Référendum indispensable
Contrairement à ce que prétend la droite, ce projet ne vise nullement les «casseurs»: ceux-ci ne demandent jamais la moindre autorisation pour agir; de plus, des lois existent déjà qui permettent de combattre leurs agissements.
Ce projet de loi vise en fait tous les mouvements sociaux qui recourent à ces moyens démocratiques que sont la manifestation, le rassemblement et la réunion sur le domaine public pour exprimer des revendications, opinions ou protestations.
Pour toutes ces raisons, il est nécessaire de se préparer à lancer un referendum contre ce projet de loi liberticide et de regrouper dans ce but toutes les forces qui sont attachées à la défense des libertés démocratiques fondamentales.
Une premier succès a été remporté: suite au recours déposé par le GSsA contre la décision du DJPS d’interdire une manifestation devant la mission permanente des Etats-Unis, le Tribunal administratif genevois vient ainsi de réaffirmer le caractère « fondamental » du droit à la liberté de réunion.
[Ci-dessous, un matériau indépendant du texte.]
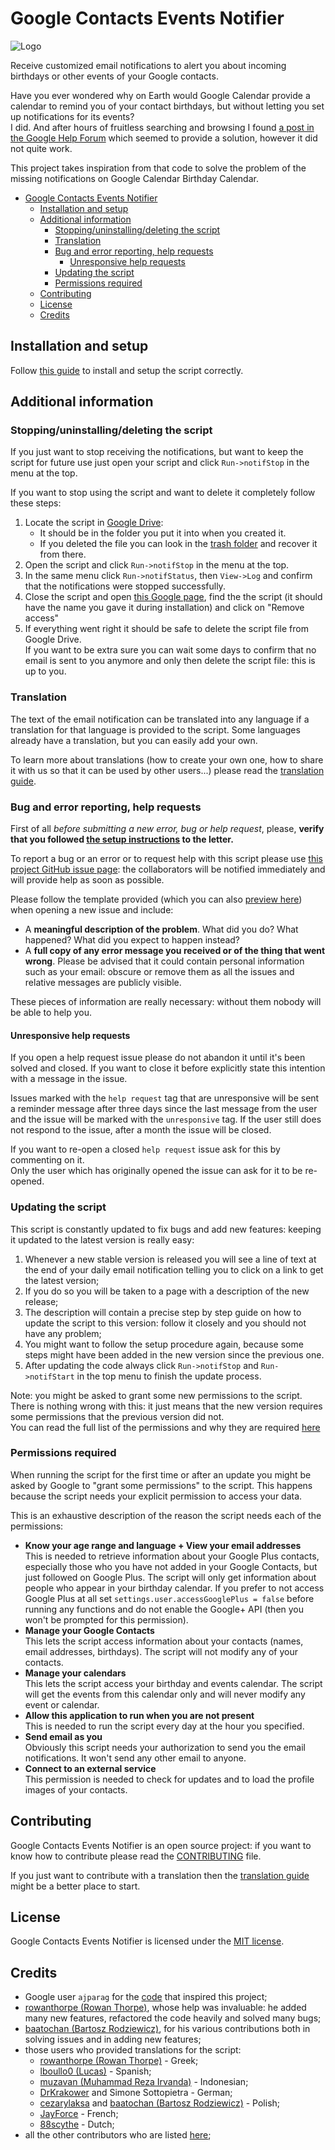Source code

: # Google Contacts Events Notifier

![Logo](images/Logo_alpha.png)

Receive customized email notifications to alert you about incoming birthdays or
other events of your Google contacts.

Have you ever wondered why on Earth would Google Calendar provide a calendar to
remind you of your contact birthdays, but without letting you set up notifications
for its events?  
I did. And after hours of fruitless searching and browsing I found [a post in
the Google Help Forum][Original Google Help Forum Post] which seemed to provide
a solution, however it did not quite work.

This project takes inspiration from that code to solve the problem of the
missing notifications on Google Calendar Birthday Calendar.

<!-- TOC -->

- [Google Contacts Events Notifier](#google-contacts-events-notifier)
  - [Installation and setup](#installation-and-setup)
  - [Additional information](#additional-information)
    - [Stopping/uninstalling/deleting the script](#stoppinguninstallingdeleting-the-script)
    - [Translation](#translation)
    - [Bug and error reporting, help requests](#bug-and-error-reporting-help-requests)
      - [Unresponsive help requests](#unresponsive-help-requests)
    - [Updating the script](#updating-the-script)
    - [Permissions required](#permissions-required)
  - [Contributing](#contributing)
  - [License](#license)
  - [Credits](#credits)

<!-- /TOC -->

## Installation and setup

Follow [this guide][Setup and installation guide] to install and setup the script
correctly.

## Additional information

### Stopping/uninstalling/deleting the script

If you just want to stop receiving the notifications, but want to keep the script
for future use just open your script and click `Run->notifStop` in the menu at
the top.

If you want to stop using the script and want to delete it completely follow these
steps:

1. Locate the script in [Google Drive][Google Drive website]:
   - It should be in the folder you put it into when you created it.
   - If you deleted the file you can look in the [trash folder][Google Drive trash]
     and recover it from there.
2. Open the script and click `Run->notifStop` in the menu at the top.
3. In the same menu click `Run->notifStatus`, then `View->Log` and confirm
   that the notifications were stopped successfully.
4. Close the script and open [this Google page][Google connected apps], find the
   the script (it should have the name you gave it during installation) and click
   on "Remove access"
5. If everything went right it should be safe to delete the script file from Google
   Drive.  
   If you want to be extra sure you can wait some days to confirm that no email is
   sent to you anymore and only then delete the script file: this is up to you.

### Translation

The text of the email notification can be translated into any language if a
translation for that language is provided to the script. Some languages already
have a translation, but you can easily add your own.

To learn more about translations (how to create your own one, how to share
it with us so that it can be used by other users...) please read the
[translation guide][Translation guide].

### Bug and error reporting, help requests

First of all _before submitting a new error, bug or help request_, please,
__verify that you followed [the setup instructions][Setup and installation guide]
to the letter.__

To report a bug or an error or to request help with this script please use [this
project GitHub issue page][Project issue page]: the collaborators will be notified
immediately and will provide help as soon as possible.

Please follow the template provided (which you can also [preview here][Issue
template file]) when opening a new issue and include:

- A __meaningful description of the problem__. What did you do? What happened?
  What did you expect to happen instead?
- A __full copy of any error message you received or of the thing that went
  wrong__. Please be advised that it could contain personal information such as
  your email: obscure or remove them as all the issues and relative messages are
  publicly visible.

These pieces of information are really necessary: without them nobody will be able
to help you.

#### Unresponsive help requests

If you open a help request issue please do not abandon it until it's been solved
and closed. If you want to close it before explicitly state this intention with
a message in the issue.

Issues marked with the `help request` tag that are unresponsive will be sent a
reminder message after three days since the last message from the user and the
issue will be marked with the `unresponsive` tag. If the user still does not
respond to the issue, after a month the issue will be closed.

If you want to re-open a closed `help request` issue ask for this by commenting
on it.  
Only the user which has originally opened the issue can ask for it to be
re-opened.

### Updating the script

This script is constantly updated to fix bugs and add new features: keeping it
updated to the latest version is really easy:

1. Whenever a new stable version is released you will see a line of text at the
   end of your daily email notification telling you to click on a link to get the
   latest version;
2. If you do so you will be taken to a page with a description of the new release;
3. The description will contain a precise step by step guide on how to update the
   script to this version: follow it closely and you should not have any problem;
4. You might want to follow the setup procedure again, because some steps might
   have been added in the new version since the previous one.
5. After updating the code always click `Run->notifStop` and `Run->notifStart`
   in the top menu to finish the update process.

Note: you might be asked to grant some new permissions to the script. There is
nothing wrong with this: it just means that the new version requires some permissions
that the previous version did not.  
You can read the full list of the permissions and why they are required
[here][Permissions list]

### Permissions required

When running the script for the first time or after an update you might be asked
by Google to "grant some permissions" to the script. This happens because the script
needs your explicit permission to access your data.

This is an exhaustive description of the reason the script needs each of the permissions:

- **Know your age range and language + View your email addresses**  
  This is needed to retrieve information about your Google Plus contacts, especially
  those who you have not added in your Google Contacts, but just followed on Google
  Plus. The script will only get information about people who appear in your birthday
  calendar. If you prefer to not access Google Plus at all set
  `settings.user.accessGooglePlus = false` before running any functions and do not
  enable the Google+ API (then you won't be prompted for this permission).
- **Manage your Google Contacts**  
  This lets the script access information about your contacts (names, email
  addresses, birthdays). The script will not modify any of your contacts.
- **Manage your calendars**  
  This lets the script access your birthday and events calendar. The script
  will get the events from this calendar only and will never modify any event or
  calendar.
- **Allow this application to run when you are not present**  
  This is needed to run the script every day at the hour you specified.
- **Send email as you**  
  Obviously this script needs your authorization to send you the email notifications.
  It won't send any other email to anyone.
- **Connect to an external service**  
  This permission is needed to check for updates and to load the profile images of
  your contacts.

## Contributing

Google Contacts Events Notifier is an open source project: if you want to
know how to contribute please read the [CONTRIBUTING][Contributing file] file.

If you just want to contribute with a translation then the
[translation guide][Translation guide] might be a better place to start.

## License

Google Contacts Events Notifier is licensed under the [MIT license][License
file].

## Credits

- Google user `ajparag` for the [code][Original Google Help Forum
  post] that inspired this project;
- [rowanthorpe (Rowan Thorpe)][GitHub rowanthorpe], whose help was invaluable:
  he added many new features, refactored the code heavily and solved many bugs;
- [baatochan (Bartosz Rodziewicz)][Github baatochan], for his various contributions
  both in solving issues and in adding new features;
- those users who provided translations for the script:
  - [rowanthorpe (Rowan Thorpe)][GitHub rowanthorpe] - Greek;
  - [lboullo0 (Lucas)][Github lboullo0] - Spanish;
  - [muzavan (Muhammad Reza Irvanda)][Github muzavan] - Indonesian;
  - [DrKrakower][Github DrKrakower] and Simone Sottopietra - German;
  - [cezarylaksa][Github cezarylaksa] and [baatochan (Bartosz
    Rodziewicz)][Github baatochan] - Polish;
  - [JayForce][GitHub JayForce] - French;
  - [88scythe][GitHub 88scythe] - Dutch;
- all the other contributors who are listed [here][Project contributors page];

[Project documentation]: https://giobonvi.github.io/GoogleContactsEventsNotifier
[Project issue page]: https://github.com/GioBonvi/GoogleContactsEventsNotifier/issues
[Project contributors page]: https://github.com/GioBonvi/GoogleContactsEventsNotifier/graphs/contributors
[Permissions list]: #permissions-required
[Issue template file]: .github/ISSUE_TEMPLATE.md
[Contributing file]: .github/CONTRIBUTING.md
[License file]: LICENSE
[Setup and installation guide]: docs/install-and-setup.md
[Translation guide]: docs/translation-guide.md
[Google Drive website]: https://drive.google.com/drive/
[Google Drive trash]: https://drive.google.com/drive/trash
[Google connected apps]: https://myaccount.google.com/permissions
[Original Google Help Forum Post]: https://productforums.google.com/d/msg/calendar/OaaO2og9m5w/2VgNNNF5BwAJ
[GitHub rowanthorpe]: https://github.com/rowanthorpe
[Github lboullo0]: https://github.com/lboullo0
[Github muzavan]: https://github.com/muzavan
[Github DrKrakower]: https://github.com/DrKrakower
[Github cezarylaksa]: https://github.com/cezarylaksa
[Github baatochan]: https://github.com/baatochan
[Github JayForce]: https://github.com/JayForce
[Github 88scythe]: https://github.com/88scythe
Il a aussi reconnu «l e réel intérêt à pouvoir manifester devant la mission américaine et non en un autre lieu au risque de voir la manifestation perdre son caractère symbolique ». Voilà qui est de bon augure pour la suite de notre bataille pour la liberté de manifestation et d’expression.
Eric DECARRO*
* Nous avons consacré un Cahier émancipationS (inséré dans solidaritéS n° 65) à une analyse détaillée d’Eric Decarro sur contexte plus général de l’offensive sécuritaire des milieux dominants: «La Suisse vers une société de contrôle» (www.solidarites.ch).